Electronic – exactly does it mean when someone says “memory-mapping”,“IO Mapping”,“Memory Mapped IO” & “Port Mapped IO”

memorymicrocontroller

All these words become a little bit confusing to me as I am a newbie. I understand that bascially a microcontroller is processor + memory to store data(RAM) + data memory OR from where the instructions get executed(ROM/Flash) + Peripherals.

  1. How I am supposed to visualize the mapping?
  2. Is the mapping done on the RAM?
  3. If yes, Isn't it memory itself? How does the processor know about it?
  4. Is this mapping done when I switch on the Controller or is done by the person/Company that manufatured the controller?
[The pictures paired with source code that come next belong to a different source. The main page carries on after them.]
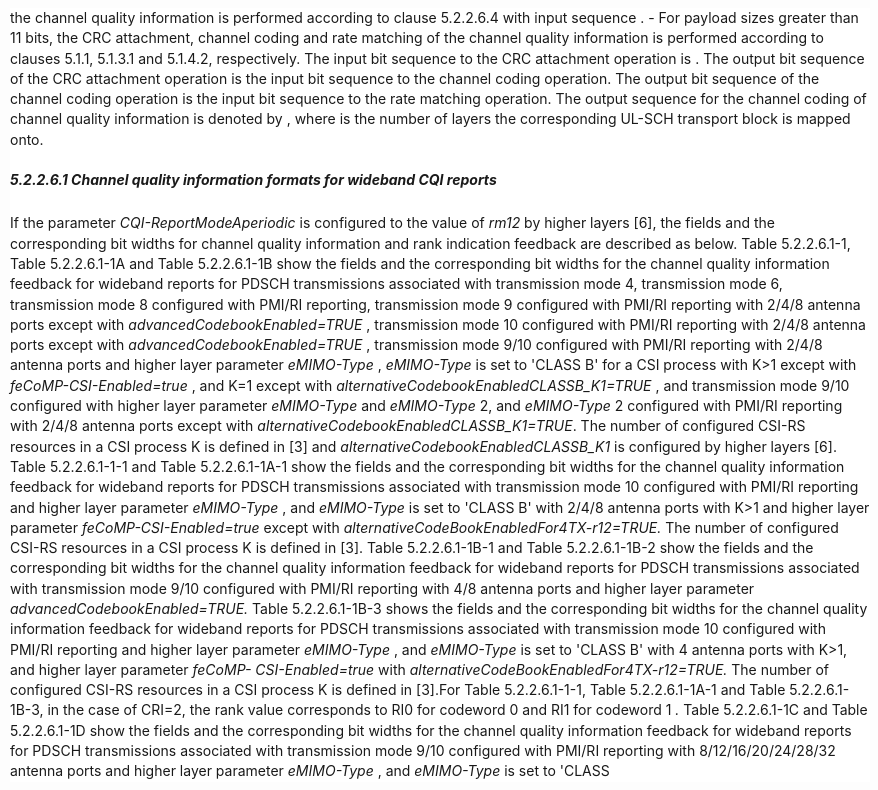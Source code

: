 the channel quality information is performed according to clause 5.2.2.6.4
with input sequence .
\- For payload sizes greater than 11 bits, the CRC attachment, channel coding
and rate matching of the channel quality information is performed according to
clauses 5.1.1, 5.1.3.1 and 5.1.4.2, respectively. The input bit sequence to
the CRC attachment operation is . The output bit sequence of the CRC
attachment operation is the input bit sequence to the channel coding
operation. The output bit sequence of the channel coding operation is the
input bit sequence to the rate matching operation.
The output sequence for the channel coding of channel quality information is
denoted by , where is the number of layers the corresponding UL-SCH transport
block is mapped onto.
##### 5.2.2.6.1 Channel quality information formats for wideband CQI reports
If the parameter _CQI-ReportModeAperiodic_ is configured to the value of
_rm12_ by higher layers [6], the fields and the corresponding bit widths for
channel quality information and rank indication feedback are described as
below.
Table 5.2.2.6.1-1, Table 5.2.2.6.1-1A and Table 5.2.2.6.1-1B show the fields
and the corresponding bit widths for the channel quality information feedback
for wideband reports for PDSCH transmissions associated with transmission mode
4, transmission mode 6, transmission mode 8 configured with PMI/RI reporting,
transmission mode 9 configured with PMI/RI reporting with 2/4/8 antenna ports
except with _advancedCodebookEnabled=TRUE_ , transmission mode 10 configured
with PMI/RI reporting with 2/4/8 antenna ports except with
_advancedCodebookEnabled=TRUE_ , transmission mode 9/10 configured with PMI/RI
reporting with 2/4/8 antenna ports and higher layer parameter _eMIMO-Type_ ,
_eMIMO-Type_ is set to \'CLASS B\' for a CSI process with K>1 except with
_feCoMP-CSI-Enabled=true_ , and K=1 except with
_alternativeCodebookEnabledCLASSB_K1=TRUE_ , and transmission mode 9/10
configured with higher layer parameter _eMIMO-Type_ and _eMIMO-Type_ 2, and
_eMIMO-Type_ 2 configured with PMI/RI reporting with 2/4/8 antenna ports
except with _alternativeCodebookEnabledCLASSB_K1=TRUE_. The number of
configured CSI-RS resources in a CSI process K is defined in [3] and
_alternativeCodebookEnabledCLASSB_K1_ is configured by higher layers [6].
Table 5.2.2.6.1-1-1 and Table 5.2.2.6.1-1A-1 show the fields and the
corresponding bit widths for the channel quality information feedback for
wideband reports for PDSCH transmissions associated with transmission mode 10
configured with PMI/RI reporting and higher layer parameter _eMIMO-Type_ , and
_eMIMO-Type_ is set to \'CLASS B\' with 2/4/8 antenna ports with K>1 and
higher layer parameter _feCoMP-CSI-Enabled=true_ except with
_alternativeCodeBookEnabledFor4TX-r12=TRUE._ The number of configured CSI-RS
resources in a CSI process K is defined in [3].
Table 5.2.2.6.1-1B-1 and Table 5.2.2.6.1-1B-2 show the fields and the
corresponding bit widths for the channel quality information feedback for
wideband reports for PDSCH transmissions associated with transmission mode
9/10 configured with PMI/RI reporting with 4/8 antenna ports and higher layer
parameter _advancedCodebookEnabled=TRUE._
Table 5.2.2.6.1-1B-3 shows the fields and the corresponding bit widths for the
channel quality information feedback for wideband reports for PDSCH
transmissions associated with transmission mode 10 configured with PMI/RI
reporting and higher layer parameter _eMIMO-Type_ , and _eMIMO-Type_ is set to
\'CLASS B\' with 4 antenna ports with K>1, and higher layer parameter _feCoMP-
CSI-Enabled=true_ with _alternativeCodeBookEnabledFor4TX-r12=TRUE._ The number
of configured CSI-RS resources in a CSI process K is defined in [3].For Table
5.2.2.6.1-1-1, Table 5.2.2.6.1-1A-1 and Table 5.2.2.6.1-1B-3, in the case of
CRI=2, the rank value corresponds to RI0 for codeword 0 and RI1 for codeword 1
_._
Table 5.2.2.6.1-1C and Table 5.2.2.6.1-1D show the fields and the
corresponding bit widths for the channel quality information feedback for
wideband reports for PDSCH transmissions associated with transmission mode
9/10 configured with PMI/RI reporting with 8/12/16/20/24/28/32 antenna ports
and higher layer parameter _eMIMO-Type_ , and _eMIMO-Type_ is set to \'CLASS
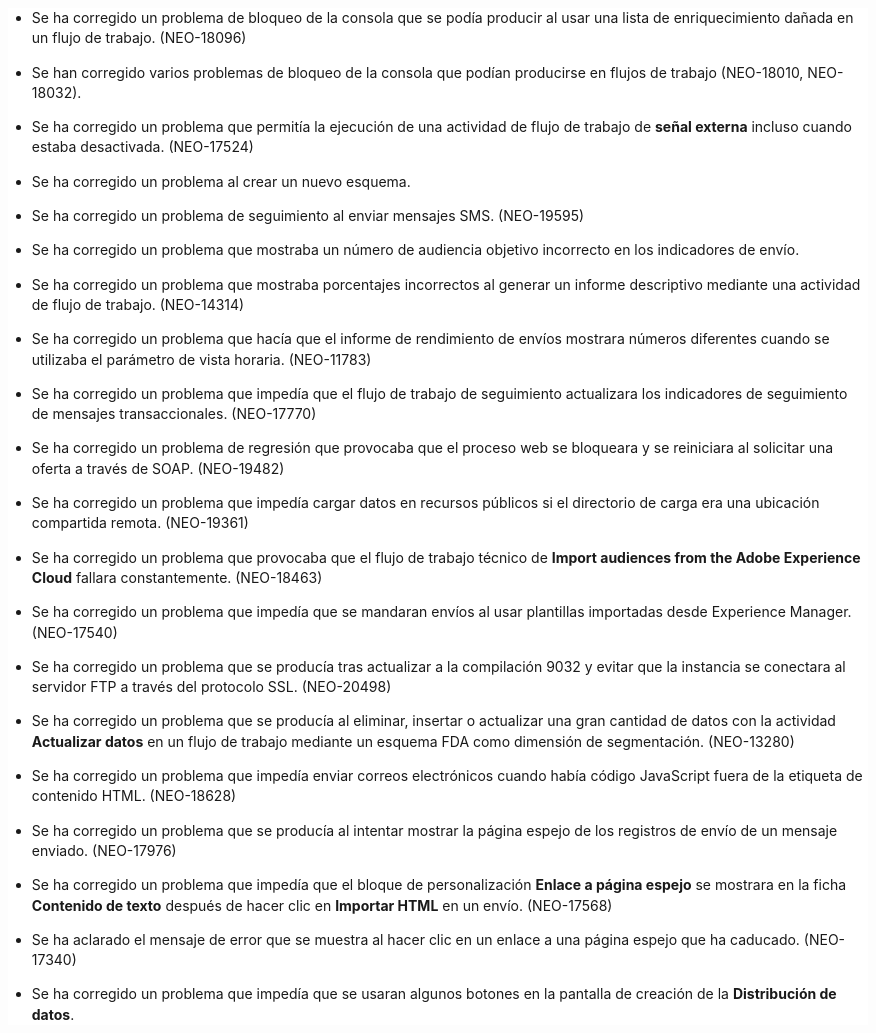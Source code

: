* Se ha corregido un problema de bloqueo de la consola que se podía producir al usar una lista de enriquecimiento dañada en un flujo de trabajo. (NEO-18096)

* Se han corregido varios problemas de bloqueo de la consola que podían producirse en flujos de trabajo (NEO-18010, NEO-18032).

* Se ha corregido un problema que permitía la ejecución de una actividad de flujo de trabajo de **señal externa** incluso cuando estaba desactivada. (NEO-17524)

* Se ha corregido un problema al crear un nuevo esquema.

* Se ha corregido un problema de seguimiento al enviar mensajes SMS. (NEO-19595)

* Se ha corregido un problema que mostraba un número de audiencia objetivo incorrecto en los indicadores de envío.

* Se ha corregido un problema que mostraba porcentajes incorrectos al generar un informe descriptivo mediante una actividad de flujo de trabajo. (NEO-14314)

* Se ha corregido un problema que hacía que el informe de rendimiento de envíos mostrara números diferentes cuando se utilizaba el parámetro de vista horaria. (NEO-11783)

* Se ha corregido un problema que impedía que el flujo de trabajo de seguimiento actualizara los indicadores de seguimiento de mensajes transaccionales. (NEO-17770)

* Se ha corregido un problema de regresión que provocaba que el proceso web se bloqueara y se reiniciara al solicitar una oferta a través de SOAP. (NEO-19482)

* Se ha corregido un problema que impedía cargar datos en recursos públicos si el directorio de carga era una ubicación compartida remota. (NEO-19361)

* Se ha corregido un problema que provocaba que el flujo de trabajo técnico de **Import audiences from the Adobe Experience Cloud** fallara constantemente. (NEO-18463)

* Se ha corregido un problema que impedía que se mandaran envíos al usar plantillas importadas desde Experience Manager. (NEO-17540)

* Se ha corregido un problema que se producía tras actualizar a la compilación 9032 y evitar que la instancia se conectara al servidor FTP a través del protocolo SSL. (NEO-20498)

* Se ha corregido un problema que se producía al eliminar, insertar o actualizar una gran cantidad de datos con la actividad **Actualizar datos** en un flujo de trabajo mediante un esquema FDA como dimensión de segmentación. (NEO-13280)

* Se ha corregido un problema que impedía enviar correos electrónicos cuando había código JavaScript fuera de la etiqueta de contenido HTML. (NEO-18628)

* Se ha corregido un problema que se producía al intentar mostrar la página espejo de los registros de envío de un mensaje enviado. (NEO-17976)

* Se ha corregido un problema que impedía que el bloque de personalización **Enlace a página espejo** se mostrara en la ficha **Contenido de texto** después de hacer clic en **Importar HTML** en un envío. (NEO-17568)

* Se ha aclarado el mensaje de error que se muestra al hacer clic en un enlace a una página espejo que ha caducado. (NEO-17340)

* Se ha corregido un problema que impedía que se usaran algunos botones en la pantalla de creación de la **Distribución de datos**.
if it is really a stupid question or a broad one, let me know. I would try to narrow in.

Best Answer

I think these terms are primarily used with microprocessors, rather than microcontrollers.

"Memory-mapped" I/O devices just appear as normal memory locations, and can be read or written by any instructions that can read or write normal data memory. Memory-mapped I/O can be used by any microprocessor.

Some microprocessors (Intel 8085 and relatives) have a separate address space for I/O device use, not part of the normal memory space, and a limited number of instructions to read from, or write to that address space. I/O devices using this space would be "IO Mapped".